The text, and the Photo-Essay published below, are part of an effort by Noria to analyze the evolution of the Colombian Peace Process, in the context of the May 2022 Presidential elections in the country.
A year ago, we published a Policy Paper by Jacobo Grajales, analyzing land conflicts, violence, and capitalism in Colombia.
In this occasion, we present the work of our Research and Photographer Fellow, Tomás Ayuso. Tomas is a Honduran writer and documentary photojournalist. His work focuses on Latin American conflict as it relates to the Drug War, forced displacement, and urban dispossession. Tomas seeks to bind the disparate threads of communities into the grand, interlinked story of the Western Hemisphere. In covering the different types of violences facing the region’s people, he hopes to record a narrative of both continental struggles and local successes.

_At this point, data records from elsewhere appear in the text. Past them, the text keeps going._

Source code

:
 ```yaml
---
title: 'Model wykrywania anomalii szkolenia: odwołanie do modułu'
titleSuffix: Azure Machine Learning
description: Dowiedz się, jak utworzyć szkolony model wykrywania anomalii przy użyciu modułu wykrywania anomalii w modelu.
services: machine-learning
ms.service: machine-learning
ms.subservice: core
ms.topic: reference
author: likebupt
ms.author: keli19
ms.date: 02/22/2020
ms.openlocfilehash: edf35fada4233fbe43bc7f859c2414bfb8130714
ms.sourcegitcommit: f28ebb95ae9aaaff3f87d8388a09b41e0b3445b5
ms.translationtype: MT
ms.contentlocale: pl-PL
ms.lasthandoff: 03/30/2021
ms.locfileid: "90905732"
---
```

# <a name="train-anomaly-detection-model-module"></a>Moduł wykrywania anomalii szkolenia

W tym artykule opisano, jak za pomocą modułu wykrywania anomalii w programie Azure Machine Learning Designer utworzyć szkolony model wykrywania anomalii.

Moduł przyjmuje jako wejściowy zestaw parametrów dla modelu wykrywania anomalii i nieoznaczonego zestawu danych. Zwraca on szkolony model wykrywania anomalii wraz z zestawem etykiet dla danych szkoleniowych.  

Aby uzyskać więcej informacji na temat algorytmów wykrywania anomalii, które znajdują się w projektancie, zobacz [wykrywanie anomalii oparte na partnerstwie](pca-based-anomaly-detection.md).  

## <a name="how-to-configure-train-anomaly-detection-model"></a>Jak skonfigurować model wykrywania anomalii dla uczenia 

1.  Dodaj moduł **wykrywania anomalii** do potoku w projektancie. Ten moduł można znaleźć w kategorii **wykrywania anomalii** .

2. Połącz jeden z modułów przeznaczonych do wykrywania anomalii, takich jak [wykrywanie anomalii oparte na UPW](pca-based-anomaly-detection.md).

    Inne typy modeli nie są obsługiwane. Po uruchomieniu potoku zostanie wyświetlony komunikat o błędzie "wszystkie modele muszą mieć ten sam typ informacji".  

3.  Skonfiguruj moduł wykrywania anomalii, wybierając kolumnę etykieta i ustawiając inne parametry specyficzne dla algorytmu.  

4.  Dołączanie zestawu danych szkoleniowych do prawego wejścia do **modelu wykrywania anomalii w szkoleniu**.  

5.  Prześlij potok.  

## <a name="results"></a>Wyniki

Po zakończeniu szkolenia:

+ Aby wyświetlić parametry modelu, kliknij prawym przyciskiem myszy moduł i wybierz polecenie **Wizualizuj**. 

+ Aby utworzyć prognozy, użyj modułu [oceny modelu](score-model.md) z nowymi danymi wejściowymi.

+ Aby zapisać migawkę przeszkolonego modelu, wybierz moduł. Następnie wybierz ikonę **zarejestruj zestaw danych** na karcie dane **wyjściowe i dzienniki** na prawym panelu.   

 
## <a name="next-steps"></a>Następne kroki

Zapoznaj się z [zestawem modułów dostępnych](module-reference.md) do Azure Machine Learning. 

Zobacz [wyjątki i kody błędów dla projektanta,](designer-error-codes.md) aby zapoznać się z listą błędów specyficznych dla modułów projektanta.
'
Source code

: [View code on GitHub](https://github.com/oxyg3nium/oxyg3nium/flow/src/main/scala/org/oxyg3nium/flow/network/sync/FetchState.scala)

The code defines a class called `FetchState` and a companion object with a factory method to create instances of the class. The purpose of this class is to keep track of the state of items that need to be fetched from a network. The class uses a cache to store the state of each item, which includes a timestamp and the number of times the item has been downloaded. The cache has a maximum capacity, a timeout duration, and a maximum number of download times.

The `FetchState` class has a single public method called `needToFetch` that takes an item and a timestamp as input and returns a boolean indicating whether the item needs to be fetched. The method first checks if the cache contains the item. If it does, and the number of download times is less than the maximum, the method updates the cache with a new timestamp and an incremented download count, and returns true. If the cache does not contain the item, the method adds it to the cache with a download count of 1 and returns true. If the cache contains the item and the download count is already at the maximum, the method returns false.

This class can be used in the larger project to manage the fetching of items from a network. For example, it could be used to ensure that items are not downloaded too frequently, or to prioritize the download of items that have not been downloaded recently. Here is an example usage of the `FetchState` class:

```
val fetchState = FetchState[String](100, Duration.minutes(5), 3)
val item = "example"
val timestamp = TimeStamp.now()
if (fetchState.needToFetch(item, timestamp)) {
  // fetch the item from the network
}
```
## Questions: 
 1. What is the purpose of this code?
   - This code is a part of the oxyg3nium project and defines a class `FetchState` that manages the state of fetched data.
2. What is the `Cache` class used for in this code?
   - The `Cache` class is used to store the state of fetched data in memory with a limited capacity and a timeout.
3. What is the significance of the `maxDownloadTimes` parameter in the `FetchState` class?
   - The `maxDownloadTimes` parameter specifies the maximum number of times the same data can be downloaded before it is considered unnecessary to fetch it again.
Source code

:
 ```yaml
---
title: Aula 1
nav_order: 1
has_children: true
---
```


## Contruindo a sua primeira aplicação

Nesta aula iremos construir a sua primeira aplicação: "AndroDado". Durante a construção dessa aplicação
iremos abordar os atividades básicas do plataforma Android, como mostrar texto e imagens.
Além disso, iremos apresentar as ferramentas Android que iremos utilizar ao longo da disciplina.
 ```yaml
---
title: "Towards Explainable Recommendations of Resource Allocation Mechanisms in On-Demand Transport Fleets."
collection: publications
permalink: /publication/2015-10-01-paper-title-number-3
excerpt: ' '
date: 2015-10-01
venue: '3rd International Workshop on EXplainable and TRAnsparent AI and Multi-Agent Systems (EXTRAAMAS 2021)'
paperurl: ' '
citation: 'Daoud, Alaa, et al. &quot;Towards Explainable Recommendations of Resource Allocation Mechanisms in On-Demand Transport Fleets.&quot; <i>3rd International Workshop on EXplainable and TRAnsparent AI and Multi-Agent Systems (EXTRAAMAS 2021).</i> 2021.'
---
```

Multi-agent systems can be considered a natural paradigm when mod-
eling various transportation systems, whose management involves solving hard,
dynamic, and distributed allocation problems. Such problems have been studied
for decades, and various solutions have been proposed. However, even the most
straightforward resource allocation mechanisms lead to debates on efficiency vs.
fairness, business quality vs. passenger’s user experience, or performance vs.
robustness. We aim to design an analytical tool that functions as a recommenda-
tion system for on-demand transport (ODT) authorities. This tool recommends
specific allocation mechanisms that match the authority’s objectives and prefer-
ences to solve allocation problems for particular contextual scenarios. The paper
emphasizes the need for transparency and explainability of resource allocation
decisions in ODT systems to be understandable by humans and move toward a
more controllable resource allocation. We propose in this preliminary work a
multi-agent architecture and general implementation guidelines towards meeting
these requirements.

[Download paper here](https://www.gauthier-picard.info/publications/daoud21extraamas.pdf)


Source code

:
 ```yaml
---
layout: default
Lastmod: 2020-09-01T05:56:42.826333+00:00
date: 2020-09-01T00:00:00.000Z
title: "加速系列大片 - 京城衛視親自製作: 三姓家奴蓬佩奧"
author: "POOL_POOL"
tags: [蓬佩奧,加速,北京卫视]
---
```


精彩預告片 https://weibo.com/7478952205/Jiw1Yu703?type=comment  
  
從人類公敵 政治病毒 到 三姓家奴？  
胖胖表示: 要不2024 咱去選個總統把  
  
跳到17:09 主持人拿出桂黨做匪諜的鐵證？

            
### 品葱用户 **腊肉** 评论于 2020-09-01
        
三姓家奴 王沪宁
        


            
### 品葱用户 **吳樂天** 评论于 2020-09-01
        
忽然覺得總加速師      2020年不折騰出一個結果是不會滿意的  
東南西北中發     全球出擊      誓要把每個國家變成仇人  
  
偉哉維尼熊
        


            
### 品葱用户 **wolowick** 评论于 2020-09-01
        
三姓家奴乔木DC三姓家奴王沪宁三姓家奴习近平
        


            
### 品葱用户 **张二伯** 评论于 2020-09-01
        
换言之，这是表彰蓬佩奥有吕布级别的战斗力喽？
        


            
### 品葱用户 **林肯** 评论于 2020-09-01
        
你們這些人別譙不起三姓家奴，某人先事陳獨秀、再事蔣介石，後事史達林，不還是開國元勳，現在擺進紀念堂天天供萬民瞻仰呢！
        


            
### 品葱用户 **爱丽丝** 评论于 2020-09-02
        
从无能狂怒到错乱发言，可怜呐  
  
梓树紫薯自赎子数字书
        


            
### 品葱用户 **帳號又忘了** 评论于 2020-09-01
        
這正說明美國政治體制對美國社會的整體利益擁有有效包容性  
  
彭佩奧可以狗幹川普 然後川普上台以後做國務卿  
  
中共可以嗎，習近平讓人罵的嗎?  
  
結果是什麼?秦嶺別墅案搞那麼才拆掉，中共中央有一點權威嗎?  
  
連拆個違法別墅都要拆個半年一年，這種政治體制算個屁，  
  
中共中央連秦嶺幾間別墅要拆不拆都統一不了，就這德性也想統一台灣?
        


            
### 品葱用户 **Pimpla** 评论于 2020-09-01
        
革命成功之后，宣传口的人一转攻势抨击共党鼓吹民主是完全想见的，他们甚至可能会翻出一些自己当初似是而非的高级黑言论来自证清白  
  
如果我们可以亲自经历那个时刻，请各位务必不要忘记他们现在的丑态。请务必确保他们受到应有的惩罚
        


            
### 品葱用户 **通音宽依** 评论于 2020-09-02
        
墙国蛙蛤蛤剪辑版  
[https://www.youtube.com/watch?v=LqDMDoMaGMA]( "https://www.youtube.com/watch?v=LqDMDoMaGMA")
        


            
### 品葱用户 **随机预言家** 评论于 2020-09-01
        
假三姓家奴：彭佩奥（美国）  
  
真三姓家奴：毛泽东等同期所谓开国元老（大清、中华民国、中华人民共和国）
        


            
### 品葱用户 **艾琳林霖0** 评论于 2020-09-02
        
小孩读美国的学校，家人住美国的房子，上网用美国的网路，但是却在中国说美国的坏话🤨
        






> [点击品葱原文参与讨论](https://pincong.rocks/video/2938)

In 2016, I moved to Colombia just as the fifty-year conflict was drawing to a negotiated, peaceful end. At least, that’s what the hope was back in those heady days preceding the minting of the accords between the Colombian state, representatives of civil society, and the high command of the FARC.
In the five years since then, many of the lofty ideals underpinning the peace pact have come undone. With over 1000 murdered activists since 2016, a multiplication in armed actors, and the looming specter of a Plan Colombia redux, far-reaching political instability from the most remote village to the highest echelons of Colombian society spreads unease across a country that was once poised to right historic wrongs.
The answer as to how the conflicting elation and cautious optimism of 2016 turned to ashen resignation that peace is doomed for failure vary from sector to sector. Some argue that they were set to collapse from the outset, others blame the persistent opposition by hawks who never gave the precepts of the accords a chance to materialize. Wherever the fault may lay, there are few who see what is happening in Colombia a half-decade since the official end of the conflict and claim that it truly concluded.
What follows are stories and reflections of my three years in Colombia (2016-2018). I chose to document the end of conflict and how it developed in the immediate aftermath.
In seeing these pictures in 2021, and reading my notes of the period, I’m struck by how accurate the stated predictions in conversations with both peace promoters and critics, the victims and victimizers, turned out to be. They were not doomsaying as events unfolded around them, as I thought at the time, but rather, knew full well what the contours of their community’s future held in store.
These photographs, therefore, are glimpses from that brief liminal period of post-conflict. Seemingly lost to time, the country now reckons with the consequences of the unenforced promise of peace, whether by design or by negligence. A time when hope met with grievances, justice clashed with impunity, and a way out of fifty years of conflict was still undefined. While there is still hope that the lofty values of the accords can be rescued, what exists today remains a very close approximation to the low-intensity state of indignity and conflict that existed before 2016. The same causes persist, the same actors adapt, and the same victims endure.
The Photos presented in this article belong to Tomas Ayuso.